**** DATA

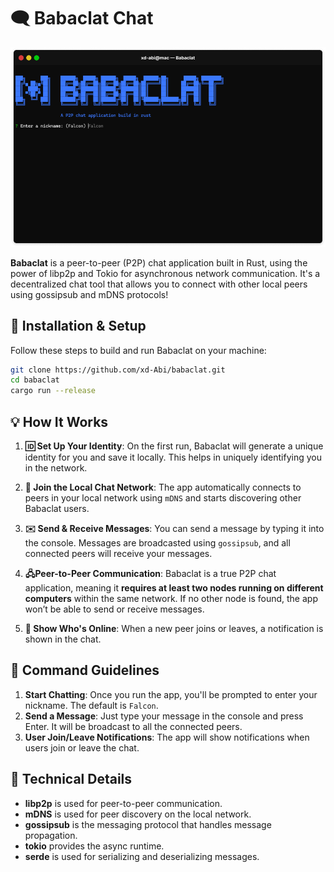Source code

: # 🗨️ Babaclat Chat

![Cover](.github/cover.png)

**Babaclat** is a peer-to-peer (P2P) chat application built in Rust, using the power of libp2p and Tokio for asynchronous network communication. It's a decentralized chat tool that allows you to connect with other local peers using gossipsub and mDNS protocols!

## 🚀 Installation & Setup

Follow these steps to build and run Babaclat on your machine:

```bash
git clone https://github.com/xd-Abi/babaclat.git
cd babaclat
cargo run --release
```

## 💡 How It Works

1. **🆔 Set Up Your Identity**:
   On the first run, Babaclat will generate a unique identity for you and save it locally. This helps in uniquely identifying you in the network.

2. **📡 Join the Local Chat Network**:
   The app automatically connects to peers in your local network using `mDNS` and starts discovering other Babaclat users.

3. **✉️ Send & Receive Messages**:
   You can send a message by typing it into the console.
   Messages are broadcasted using `gossipsub`, and all connected peers will receive your messages.

4. **🖧Peer-to-Peer Communication**:
   Babaclat is a true P2P chat application, meaning it **requires at least two nodes running on different computers** within the same network. If no other node is found, the app won’t be able to send or receive messages.

5. **👥 Show Who's Online**:
   When a new peer joins or leaves, a notification is shown in the chat.

## 📜 Command Guidelines

1. **Start Chatting**: Once you run the app, you'll be prompted to enter your nickname. The default is `Falcon`.
2. **Send a Message**: Just type your message in the console and press Enter. It will be broadcast to all the connected peers.
3. **User Join/Leave Notifications**: The app will show notifications when users join or leave the chat.

## 🔧 Technical Details

- **libp2p** is used for peer-to-peer communication.
- **mDNS** is used for peer discovery on the local network.
- **gossipsub** is the messaging protocol that handles message propagation.
- **tokio** provides the async runtime.
- **serde** is used for serializing and deserializing messages.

********

* _EXERCISE PROMPT_: Copy out, exactly as given, the line containing "- **tokio** provides the async runtime." together with every line after it in the material.

* _RESULT OF THIS TASK_:
- **tokio** provides the async runtime.
- **serde** is used for serializing and deserializing messages.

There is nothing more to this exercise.